What to do
Output exactly the lines spanning from the line containing "The first two" to the last line of the entries, inclusive.

Stored records:

===

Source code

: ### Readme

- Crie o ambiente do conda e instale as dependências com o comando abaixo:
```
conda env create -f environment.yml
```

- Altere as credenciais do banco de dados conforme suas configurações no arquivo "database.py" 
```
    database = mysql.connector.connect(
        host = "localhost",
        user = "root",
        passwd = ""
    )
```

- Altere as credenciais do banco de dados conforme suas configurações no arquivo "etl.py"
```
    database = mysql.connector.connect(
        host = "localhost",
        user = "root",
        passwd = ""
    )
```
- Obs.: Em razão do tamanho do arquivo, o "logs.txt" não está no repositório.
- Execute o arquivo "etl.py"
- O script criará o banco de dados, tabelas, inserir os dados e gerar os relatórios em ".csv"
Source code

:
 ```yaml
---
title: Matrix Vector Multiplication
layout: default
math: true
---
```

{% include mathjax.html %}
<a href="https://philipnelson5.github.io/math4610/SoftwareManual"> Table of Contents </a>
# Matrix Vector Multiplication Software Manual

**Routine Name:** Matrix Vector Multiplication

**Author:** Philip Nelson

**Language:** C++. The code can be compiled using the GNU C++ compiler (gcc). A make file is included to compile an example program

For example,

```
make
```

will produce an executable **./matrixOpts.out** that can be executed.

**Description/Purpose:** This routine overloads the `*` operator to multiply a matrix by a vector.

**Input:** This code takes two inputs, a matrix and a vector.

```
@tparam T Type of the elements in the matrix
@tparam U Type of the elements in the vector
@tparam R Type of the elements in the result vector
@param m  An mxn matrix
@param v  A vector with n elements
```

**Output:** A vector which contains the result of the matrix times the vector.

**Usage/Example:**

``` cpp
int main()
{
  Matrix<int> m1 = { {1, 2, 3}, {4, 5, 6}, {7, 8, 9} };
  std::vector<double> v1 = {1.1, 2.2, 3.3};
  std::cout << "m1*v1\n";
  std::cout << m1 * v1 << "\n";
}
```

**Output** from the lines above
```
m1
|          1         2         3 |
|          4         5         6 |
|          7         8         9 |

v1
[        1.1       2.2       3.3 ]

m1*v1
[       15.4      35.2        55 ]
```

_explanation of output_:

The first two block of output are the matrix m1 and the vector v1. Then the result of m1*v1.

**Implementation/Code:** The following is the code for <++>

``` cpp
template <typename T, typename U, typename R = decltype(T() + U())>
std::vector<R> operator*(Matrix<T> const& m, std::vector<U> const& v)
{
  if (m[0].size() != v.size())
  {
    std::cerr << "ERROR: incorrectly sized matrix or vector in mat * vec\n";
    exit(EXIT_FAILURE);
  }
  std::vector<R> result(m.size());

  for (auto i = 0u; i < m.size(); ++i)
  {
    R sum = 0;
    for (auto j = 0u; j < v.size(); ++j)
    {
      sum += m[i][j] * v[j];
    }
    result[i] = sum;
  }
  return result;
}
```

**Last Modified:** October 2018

===

Expected answer
The first two block of output are the matrix m1 and the vector v1. Then the result of m1*v1.

**Implementation/Code:** The following is the code for <++>

``` cpp
template <typename T, typename U, typename R = decltype(T() + U())>
std::vector<R> operator*(Matrix<T> const& m, std::vector<U> const& v)
{
  if (m[0].size() != v.size())
  {
    std::cerr << "ERROR: incorrectly sized matrix or vector in mat * vec\n";
    exit(EXIT_FAILURE);
  }
  std::vector<R> result(m.size());

  for (auto i = 0u; i < m.size(); ++i)
  {
    R sum = 0;
    for (auto j = 0u; j < v.size(); ++j)
    {
      sum += m[i][j] * v[j];
    }
    result[i] = sum;
  }
  return result;
}
```

**Last Modified:** October 2018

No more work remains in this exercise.